By default baredSC_2d uses 50 bins in x and 50 bins in y. But to increase the speed we use only 20 bins:

$ nnorm=1
$ baredSC_2d \
    --input example/nih3t3_generated_second.txt \
    --geneXColName 1_0.5_0.5_0.5_0.5_0.5_x \
    --geneYColName 1_0.5_0.5_0.5_0.5_0.5_y \
    --metadata1ColName group \
    --metadata1Values group1 \
    --output example/second_example_2d_cellgroup1_${nnorm}gauss_nx20 \
    --nnorm ${nnorm} \
    --nx 20 --ny 20 \
    --figure example/second_example_2d_cellgroup1_${nnorm}gauss_nx20.png \
    --title "second example 2d cell group 1 ${nnorm} gauss 20 bins"

We see that the correlation found is 0.44 +/- 0.11.

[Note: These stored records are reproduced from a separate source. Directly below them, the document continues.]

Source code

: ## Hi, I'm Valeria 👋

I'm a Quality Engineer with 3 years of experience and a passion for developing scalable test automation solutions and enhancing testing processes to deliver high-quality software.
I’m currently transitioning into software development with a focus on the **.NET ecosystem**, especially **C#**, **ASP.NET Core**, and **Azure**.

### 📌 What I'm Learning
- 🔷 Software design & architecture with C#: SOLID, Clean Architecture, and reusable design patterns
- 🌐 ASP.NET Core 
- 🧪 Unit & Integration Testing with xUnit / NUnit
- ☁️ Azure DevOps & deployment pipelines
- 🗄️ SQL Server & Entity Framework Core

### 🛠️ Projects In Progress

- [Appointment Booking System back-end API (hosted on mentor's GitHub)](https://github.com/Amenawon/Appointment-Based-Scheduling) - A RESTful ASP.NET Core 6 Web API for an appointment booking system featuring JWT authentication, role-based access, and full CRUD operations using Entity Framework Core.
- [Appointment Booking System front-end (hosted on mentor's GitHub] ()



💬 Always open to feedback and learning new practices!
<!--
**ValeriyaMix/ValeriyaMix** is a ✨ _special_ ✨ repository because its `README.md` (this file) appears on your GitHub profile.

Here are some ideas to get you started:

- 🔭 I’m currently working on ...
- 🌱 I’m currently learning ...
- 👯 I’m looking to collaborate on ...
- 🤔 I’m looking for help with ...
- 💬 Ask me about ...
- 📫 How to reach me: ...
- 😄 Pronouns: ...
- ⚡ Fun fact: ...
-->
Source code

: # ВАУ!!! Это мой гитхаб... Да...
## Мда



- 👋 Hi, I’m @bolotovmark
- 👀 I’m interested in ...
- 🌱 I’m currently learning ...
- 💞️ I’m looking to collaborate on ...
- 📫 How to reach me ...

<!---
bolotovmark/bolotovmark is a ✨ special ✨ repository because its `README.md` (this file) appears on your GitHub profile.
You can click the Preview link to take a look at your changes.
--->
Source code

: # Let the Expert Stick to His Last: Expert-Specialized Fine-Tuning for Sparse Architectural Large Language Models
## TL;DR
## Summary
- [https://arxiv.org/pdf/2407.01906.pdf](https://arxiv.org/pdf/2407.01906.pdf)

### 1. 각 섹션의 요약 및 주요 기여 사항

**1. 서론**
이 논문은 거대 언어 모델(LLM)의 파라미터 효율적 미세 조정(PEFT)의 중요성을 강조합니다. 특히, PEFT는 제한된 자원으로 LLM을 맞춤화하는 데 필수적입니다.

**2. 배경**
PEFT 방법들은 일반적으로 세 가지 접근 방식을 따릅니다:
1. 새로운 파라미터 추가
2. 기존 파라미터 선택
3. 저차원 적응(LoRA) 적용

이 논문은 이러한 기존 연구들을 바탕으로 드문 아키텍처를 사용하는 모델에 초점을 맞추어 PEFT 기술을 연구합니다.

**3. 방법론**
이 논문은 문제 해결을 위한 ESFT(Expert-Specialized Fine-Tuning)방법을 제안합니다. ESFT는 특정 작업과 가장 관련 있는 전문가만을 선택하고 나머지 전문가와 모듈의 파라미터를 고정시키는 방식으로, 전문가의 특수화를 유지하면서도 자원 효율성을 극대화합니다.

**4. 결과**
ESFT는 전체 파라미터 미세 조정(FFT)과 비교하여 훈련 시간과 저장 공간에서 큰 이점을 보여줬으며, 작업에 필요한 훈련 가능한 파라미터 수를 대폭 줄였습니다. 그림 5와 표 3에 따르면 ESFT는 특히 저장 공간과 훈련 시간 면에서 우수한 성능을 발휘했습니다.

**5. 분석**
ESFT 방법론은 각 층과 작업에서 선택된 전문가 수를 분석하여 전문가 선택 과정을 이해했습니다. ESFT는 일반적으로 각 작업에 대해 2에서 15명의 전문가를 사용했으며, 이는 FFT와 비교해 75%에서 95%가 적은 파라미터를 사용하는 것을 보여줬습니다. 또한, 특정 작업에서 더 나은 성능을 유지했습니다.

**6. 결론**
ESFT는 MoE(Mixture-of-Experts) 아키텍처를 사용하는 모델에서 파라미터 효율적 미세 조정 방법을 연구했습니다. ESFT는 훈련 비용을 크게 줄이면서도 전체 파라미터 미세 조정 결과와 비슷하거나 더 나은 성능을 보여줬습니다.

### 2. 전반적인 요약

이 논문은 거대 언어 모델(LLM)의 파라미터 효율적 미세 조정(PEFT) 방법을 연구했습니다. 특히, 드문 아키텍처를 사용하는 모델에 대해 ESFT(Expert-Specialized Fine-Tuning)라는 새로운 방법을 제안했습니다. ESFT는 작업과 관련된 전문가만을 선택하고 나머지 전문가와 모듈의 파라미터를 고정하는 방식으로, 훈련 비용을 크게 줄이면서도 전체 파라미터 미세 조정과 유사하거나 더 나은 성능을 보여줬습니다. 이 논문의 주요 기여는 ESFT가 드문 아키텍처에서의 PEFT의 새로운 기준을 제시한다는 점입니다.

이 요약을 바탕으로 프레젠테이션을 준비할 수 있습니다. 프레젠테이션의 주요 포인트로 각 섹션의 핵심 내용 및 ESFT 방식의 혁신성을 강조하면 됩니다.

../../_images/second_example_2d_cellgroup1_1gauss_nx20_corner.png

Let see how this changes if we reduce the scale of the Normal distribution of the prior to 0.1

$ nnorm=1
$ baredSC_2d \
    --input example/nih3t3_generated_second.txt \
    --geneXColName 1_0.5_0.5_0.5_0.5_0.5_x \
    --geneYColName 1_0.5_0.5_0.5_0.5_0.5_y \
    --metadata1ColName group \
    --metadata1Values group1 \
    --output example/second_example_2d_cellgroup1_${nnorm}gauss_nx20_smallSP \
    --nnorm ${nnorm} \
    --nx 20 --ny 20 \
    --scalePrior 0.1 \
    --figure example/second_example_2d_cellgroup1_${nnorm}gauss_nx20_smallSP.png \
    --title "second example 2d cell group 1 ${nnorm} gauss small scalePrior"

We see that the correlation drop to 0.18 +/- 0.08.

../../_images/second_example_2d_cellgroup1_1gauss_nx20_smallSP_corner.png

On the contrary, if we know that there is a correlation we can increase this value in order to remove the penalty on high correlation coefficient.

$ nnorm=1
$ baredSC_2d \
    --input example/nih3t3_generated_second.txt \
    --geneXColName 1_0.5_0.5_0.5_0.5_0.5_x \
    --geneYColName 1_0.5_0.5_0.5_0.5_0.5_y \
    --metadata1ColName group \
    --metadata1Values group1 \
    --output example/second_example_2d_cellgroup1_${nnorm}gauss_nx20_largeSP \
    --nnorm ${nnorm} \
    --nx 20 --ny 20 \
    --scalePrior 3 \
    --figure example/second_example_2d_cellgroup1_${nnorm}gauss_nx20_largeSP.png \
    --title "second example 2d cell group 1 ${nnorm} gauss large scalePrior"

We see that the correlation is now at 0.51 +/- 0.11.

../../_images/second_example_2d_cellgroup1_1gauss_nx20_largeSP_corner.png

However, these settings may detect (anti-)correlations in situation where there is no, that’s why we recommand the default value if you don’t have any knowledge on the correlation you expect.